TASK TO COMPLETE:
Copy out the whole listing exactly as written, leaving the pictures behind.

INPUT FOR THIS TASK:
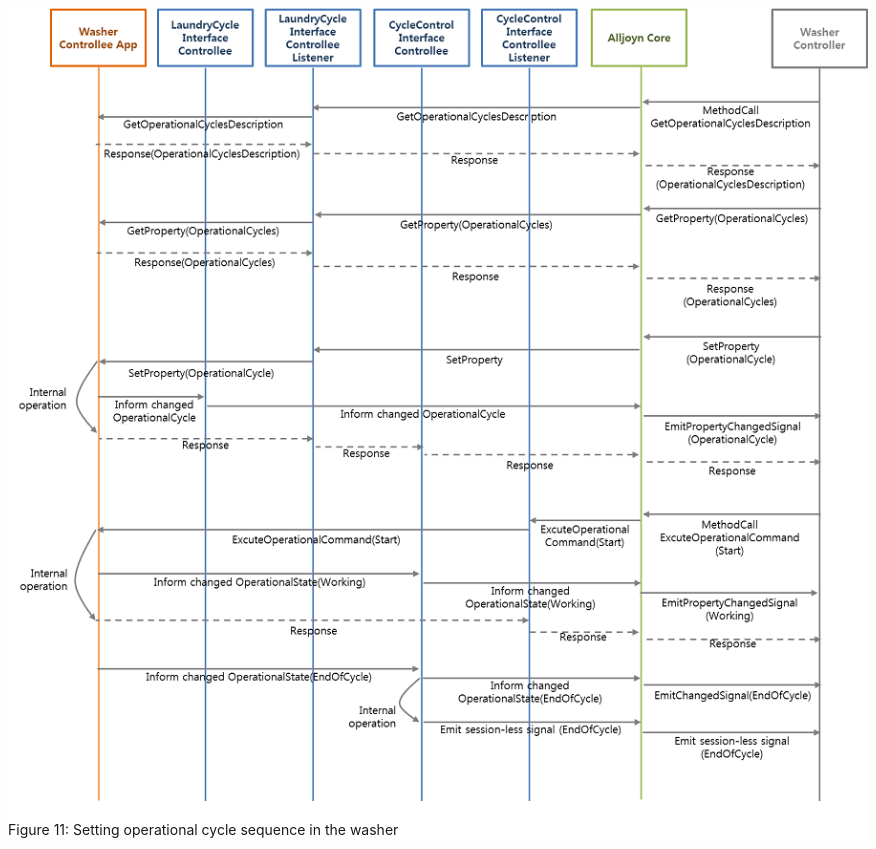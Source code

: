 ![](hae_washer_controllee_sample.png)

Figure 11: Setting operational cycle sequence in the washer


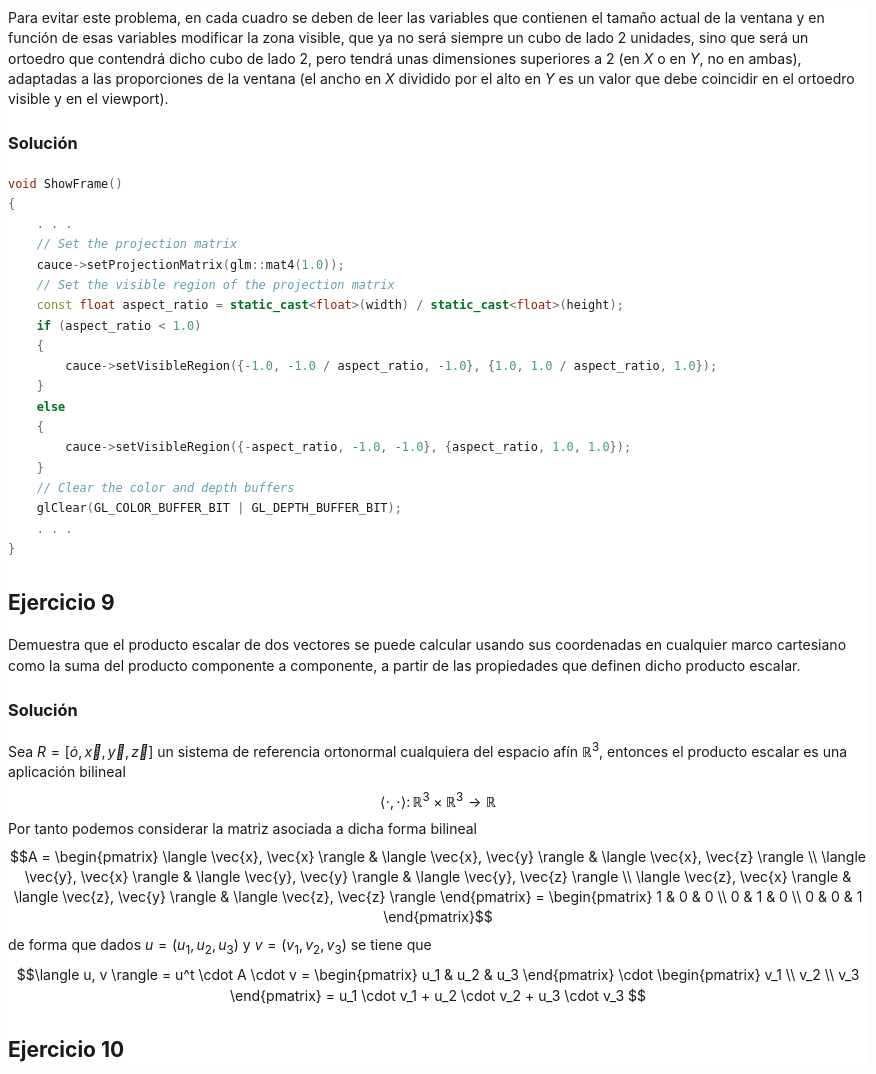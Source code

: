 Para evitar este problema, en cada cuadro se deben de leer las variables que contienen el tamaño actual de la ventana y en función de esas variables modificar la zona visible, que ya no será siempre un cubo de lado $2$ unidades, sino que será un ortoedro que contendrá dicho cubo de lado $2$, pero tendrá unas dimensiones superiores a $2$ (en $X$ o en $Y$, no en ambas), adaptadas a las proporciones de la ventana (el ancho en $X$ dividido por el alto en $Y$ es un valor que debe coincidir en el ortoedro visible y en el viewport).
### Solución

```c++
void ShowFrame()
{
	. . .
	// Set the projection matrix
	cauce->setProjectionMatrix(glm::mat4(1.0));
	// Set the visible region of the projection matrix
	const float aspect_ratio = static_cast<float>(width) / static_cast<float>(height);
	if (aspect_ratio < 1.0)
	{
		cauce->setVisibleRegion({-1.0, -1.0 / aspect_ratio, -1.0}, {1.0, 1.0 / aspect_ratio, 1.0});
	}
	else
	{
		cauce->setVisibleRegion({-aspect_ratio, -1.0, -1.0}, {aspect_ratio, 1.0, 1.0});
	}
	// Clear the color and depth buffers
	glClear(GL_COLOR_BUFFER_BIT | GL_DEPTH_BUFFER_BIT);
	. . .
}
```

## Ejercicio 9

Demuestra que el producto escalar de dos vectores se puede calcular usando sus coordenadas en cualquier marco cartesiano como la suma del producto componente a componente, a partir de las propiedades que definen dicho producto escalar.
### Solución

Sea $R =[ \dot{o}, \vec{x}, \vec{y}, \vec{z}]$  un sistema de referencia ortonormal cualquiera del espacio afín $\mathbb{R}^3$, entonces el producto escalar es una aplicación bilineal 
$$\langle \cdot, \cdot \rangle \colon \mathbb{R}^3 \times \mathbb{R}^3 \to \mathbb{R}$$
Por tanto podemos considerar la matriz asociada a dicha forma bilineal
$$A = \begin{pmatrix} \langle \vec{x}, \vec{x} \rangle & \langle \vec{x}, \vec{y} \rangle & \langle \vec{x}, \vec{z} \rangle \\ \langle \vec{y}, \vec{x} \rangle & \langle \vec{y}, \vec{y} \rangle & \langle \vec{y}, \vec{z} \rangle \\ \langle \vec{z}, \vec{x} \rangle & \langle \vec{z}, \vec{y} \rangle & \langle \vec{z}, \vec{z} \rangle \end{pmatrix} = \begin{pmatrix} 1 & 0 & 0 \\ 0 & 1 & 0 \\ 0 & 0 & 1 \end{pmatrix}$$
de forma que dados $u = (u_1, u_2, u_3)$ y $v = (v_1, v_2, v_3)$ se tiene que
$$\langle u, v \rangle = u^t \cdot A \cdot v = \begin{pmatrix} u_1 & u_2 & u_3 \end{pmatrix} \cdot \begin{pmatrix} v_1 \\ v_2 \\ v_3 \end{pmatrix} = u_1 \cdot v_1 + u_2 \cdot v_2 + u_3 \cdot v_3 $$

## Ejercicio 10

EXERCISE OUTPUT:
Source code

: ![](hae_washer_controllee_sample.png)

Figure 11: Setting operational cycle sequence in the washer


Source code

: Para evitar este problema, en cada cuadro se deben de leer las variables que contienen el tamaño actual de la ventana y en función de esas variables modificar la zona visible, que ya no será siempre un cubo de lado $2$ unidades, sino que será un ortoedro que contendrá dicho cubo de lado $2$, pero tendrá unas dimensiones superiores a $2$ (en $X$ o en $Y$, no en ambas), adaptadas a las proporciones de la ventana (el ancho en $X$ dividido por el alto en $Y$ es un valor que debe coincidir en el ortoedro visible y en el viewport).
### Solución

```c++
void ShowFrame()
{
	. . .
	// Set the projection matrix
	cauce->setProjectionMatrix(glm::mat4(1.0));
	// Set the visible region of the projection matrix
	const float aspect_ratio = static_cast<float>(width) / static_cast<float>(height);
	if (aspect_ratio < 1.0)
	{
		cauce->setVisibleRegion({-1.0, -1.0 / aspect_ratio, -1.0}, {1.0, 1.0 / aspect_ratio, 1.0});
	}
	else
	{
		cauce->setVisibleRegion({-aspect_ratio, -1.0, -1.0}, {aspect_ratio, 1.0, 1.0});
	}
	// Clear the color and depth buffers
	glClear(GL_COLOR_BUFFER_BIT | GL_DEPTH_BUFFER_BIT);
	. . .
}
```

## Ejercicio 9

Demuestra que el producto escalar de dos vectores se puede calcular usando sus coordenadas en cualquier marco cartesiano como la suma del producto componente a componente, a partir de las propiedades que definen dicho producto escalar.
### Solución

Sea $R =[ \dot{o}, \vec{x}, \vec{y}, \vec{z}]$  un sistema de referencia ortonormal cualquiera del espacio afín $\mathbb{R}^3$, entonces el producto escalar es una aplicación bilineal 
$$\langle \cdot, \cdot \rangle \colon \mathbb{R}^3 \times \mathbb{R}^3 \to \mathbb{R}$$
Por tanto podemos considerar la matriz asociada a dicha forma bilineal
$$A = \begin{pmatrix} \langle \vec{x}, \vec{x} \rangle & \langle \vec{x}, \vec{y} \rangle & \langle \vec{x}, \vec{z} \rangle \\ \langle \vec{y}, \vec{x} \rangle & \langle \vec{y}, \vec{y} \rangle & \langle \vec{y}, \vec{z} \rangle \\ \langle \vec{z}, \vec{x} \rangle & \langle \vec{z}, \vec{y} \rangle & \langle \vec{z}, \vec{z} \rangle \end{pmatrix} = \begin{pmatrix} 1 & 0 & 0 \\ 0 & 1 & 0 \\ 0 & 0 & 1 \end{pmatrix}$$
de forma que dados $u = (u_1, u_2, u_3)$ y $v = (v_1, v_2, v_3)$ se tiene que
$$\langle u, v \rangle = u^t \cdot A \cdot v = \begin{pmatrix} u_1 & u_2 & u_3 \end{pmatrix} \cdot \begin{pmatrix} v_1 \\ v_2 \\ v_3 \end{pmatrix} = u_1 \cdot v_1 + u_2 \cdot v_2 + u_3 \cdot v_3 $$

## Ejercicio 10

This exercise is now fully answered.